The moment chosen, as such, isn't innocent either: there's a week and a day until Carles Puigdemont has to appear before the Belgian justice system in the first of the steps of the new European Arrest Warrant issued by Pablo Llarena which called for his immediate arrest. Boye's role, as Puigdemont's personal lawyer, isn't minor these days and anything that means getting him off the exiled president's defence team is welcome. Moreover, last week, the Belgian judge in the case counted out the possibility of his immediate arrest and left him free without bail, with only the requirement to communicate his place of residence, trips and activities. Very little compared to what the Spanish state hopes for. There was, beyond a first legal victory, a delicate situation for the Spanish police and justice system: they were unaware for many hours that he had presented himself at a legal office in Brussels once the European Arrest Warrant, now translated into one of the three official languages, French, Flemish or German, or English, had reached the capital. That same day, Thursday, Pedro Sánchez was at a Council of Europe meeting a few hundred metres from Puigdemont but unaware of everything that was going on. With dawn on Friday, the Spanish police found out, the justice system shortly after and the Moncloa government palace later. When political life was starting on Friday it was revealed and mid-morning, Puigdemont was already in the street making statements.

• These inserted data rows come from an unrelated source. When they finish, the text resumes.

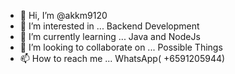 - 👋 Hi, I’m @akkm9120
- 👀 I’m interested in ... Backend Development 
- 🌱 I’m currently learning ... Java and NodeJs
- 💞️ I’m looking to collaborate on ... Possible Things
- 📫 How to reach me ... WhatsApp( +6591205944)

<!---
akkm9120/akkm9120 is a ✨ special ✨ repository because its `README.md` (this file) appears on your GitHub profile.
You can click the Preview link to take a look at your changes.
--->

Coincidences happen in life; in politics, almost never. In the same way that there was a timeline in the Spanish Supreme Court to try the political prisoners, there's another timeline of the different phases to install the narrative of violence and terrorism in Catalonia and to blame the Catalan government for it all. It's been called the Basque template since many of the state's actions are identical but what's happening is that in Catalonia the pro-independence movement is of a pacifist mould, its political leaders are too and the tried and charged political prisoners as well. As could already be seen in October two years ago, the repression doesn't have a single face. Now, with the Boye case, the jump is important, even if only because he's a lawyer. Certainly, it happened in the Basque Country with ETA's lawyer, but the thing is that the state's narrative in Catalonia doesn't hold up to the slightest questioning.

The context of the repression, order and Franco to try to come back in an election in which PP is ever closer behind and with Vox very far from floundering. A crazy path, completely mistaken, and who knows if it will end up costing Pedro Sánchez victory on 10th Novemeber. Because that's what they're thinking of: victory day.